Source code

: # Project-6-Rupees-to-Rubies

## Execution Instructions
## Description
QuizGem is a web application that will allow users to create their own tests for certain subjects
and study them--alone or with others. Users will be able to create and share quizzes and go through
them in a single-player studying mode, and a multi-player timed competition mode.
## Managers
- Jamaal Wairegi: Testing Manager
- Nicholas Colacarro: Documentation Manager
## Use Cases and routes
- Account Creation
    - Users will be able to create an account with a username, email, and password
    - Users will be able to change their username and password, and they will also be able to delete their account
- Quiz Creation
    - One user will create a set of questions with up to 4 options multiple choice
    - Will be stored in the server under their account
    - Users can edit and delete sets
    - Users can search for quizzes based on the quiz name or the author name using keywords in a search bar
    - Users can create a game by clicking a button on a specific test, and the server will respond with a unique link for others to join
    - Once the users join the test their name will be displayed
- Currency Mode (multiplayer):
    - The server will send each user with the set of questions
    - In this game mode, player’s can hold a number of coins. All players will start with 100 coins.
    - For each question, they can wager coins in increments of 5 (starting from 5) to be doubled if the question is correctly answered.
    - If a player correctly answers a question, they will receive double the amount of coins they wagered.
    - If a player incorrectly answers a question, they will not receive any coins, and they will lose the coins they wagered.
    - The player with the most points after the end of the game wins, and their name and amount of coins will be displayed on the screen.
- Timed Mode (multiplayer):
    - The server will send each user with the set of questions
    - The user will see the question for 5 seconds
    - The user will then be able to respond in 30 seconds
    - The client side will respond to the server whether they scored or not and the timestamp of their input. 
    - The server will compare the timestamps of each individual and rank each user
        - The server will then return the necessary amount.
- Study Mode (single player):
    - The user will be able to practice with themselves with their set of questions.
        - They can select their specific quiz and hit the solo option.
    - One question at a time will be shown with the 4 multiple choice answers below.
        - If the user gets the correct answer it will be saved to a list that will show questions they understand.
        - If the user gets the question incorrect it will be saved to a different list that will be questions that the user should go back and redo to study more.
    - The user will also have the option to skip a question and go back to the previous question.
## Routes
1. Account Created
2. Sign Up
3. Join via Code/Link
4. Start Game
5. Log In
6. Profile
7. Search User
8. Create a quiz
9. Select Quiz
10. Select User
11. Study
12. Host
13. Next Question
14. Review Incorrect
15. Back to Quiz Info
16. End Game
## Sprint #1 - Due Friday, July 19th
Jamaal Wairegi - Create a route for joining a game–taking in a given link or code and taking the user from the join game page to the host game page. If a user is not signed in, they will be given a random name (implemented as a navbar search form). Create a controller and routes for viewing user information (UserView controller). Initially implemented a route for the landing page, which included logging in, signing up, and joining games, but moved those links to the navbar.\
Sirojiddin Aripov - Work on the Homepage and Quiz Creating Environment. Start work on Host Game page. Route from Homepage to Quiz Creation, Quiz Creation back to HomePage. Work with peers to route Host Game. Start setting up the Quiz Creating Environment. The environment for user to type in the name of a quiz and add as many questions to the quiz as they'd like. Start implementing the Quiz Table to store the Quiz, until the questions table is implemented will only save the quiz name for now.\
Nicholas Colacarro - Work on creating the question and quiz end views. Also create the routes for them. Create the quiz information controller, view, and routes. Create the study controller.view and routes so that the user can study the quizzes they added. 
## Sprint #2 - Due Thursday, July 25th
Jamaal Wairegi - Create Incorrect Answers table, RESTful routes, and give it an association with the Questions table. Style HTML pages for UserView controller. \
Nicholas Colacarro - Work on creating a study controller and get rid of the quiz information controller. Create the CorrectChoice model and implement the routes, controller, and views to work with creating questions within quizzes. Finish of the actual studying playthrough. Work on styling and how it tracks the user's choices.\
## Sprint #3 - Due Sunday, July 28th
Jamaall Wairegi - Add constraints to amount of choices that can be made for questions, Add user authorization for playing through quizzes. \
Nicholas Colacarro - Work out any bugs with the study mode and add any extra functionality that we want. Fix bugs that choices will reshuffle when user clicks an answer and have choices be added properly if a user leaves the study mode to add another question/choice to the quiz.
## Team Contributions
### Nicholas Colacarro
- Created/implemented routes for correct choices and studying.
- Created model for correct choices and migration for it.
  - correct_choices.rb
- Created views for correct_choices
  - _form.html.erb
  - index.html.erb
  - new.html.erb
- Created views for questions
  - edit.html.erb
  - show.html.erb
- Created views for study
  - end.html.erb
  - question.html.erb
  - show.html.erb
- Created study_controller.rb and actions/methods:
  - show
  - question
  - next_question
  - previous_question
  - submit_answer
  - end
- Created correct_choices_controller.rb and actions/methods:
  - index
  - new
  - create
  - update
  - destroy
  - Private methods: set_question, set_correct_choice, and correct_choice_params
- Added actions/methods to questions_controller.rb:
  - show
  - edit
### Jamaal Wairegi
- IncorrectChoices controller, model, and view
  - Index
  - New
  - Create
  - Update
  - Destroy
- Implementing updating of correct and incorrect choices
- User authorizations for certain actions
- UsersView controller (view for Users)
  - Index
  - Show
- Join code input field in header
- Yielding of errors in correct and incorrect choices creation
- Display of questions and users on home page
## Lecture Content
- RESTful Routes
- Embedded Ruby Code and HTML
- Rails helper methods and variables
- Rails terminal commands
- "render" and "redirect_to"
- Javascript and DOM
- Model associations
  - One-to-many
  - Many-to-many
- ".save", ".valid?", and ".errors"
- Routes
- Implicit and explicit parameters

-- -- --

> What you should do:
Your reply should be a single number: how many lines in the entries above hold the string "password".

> Output of the exercise:
2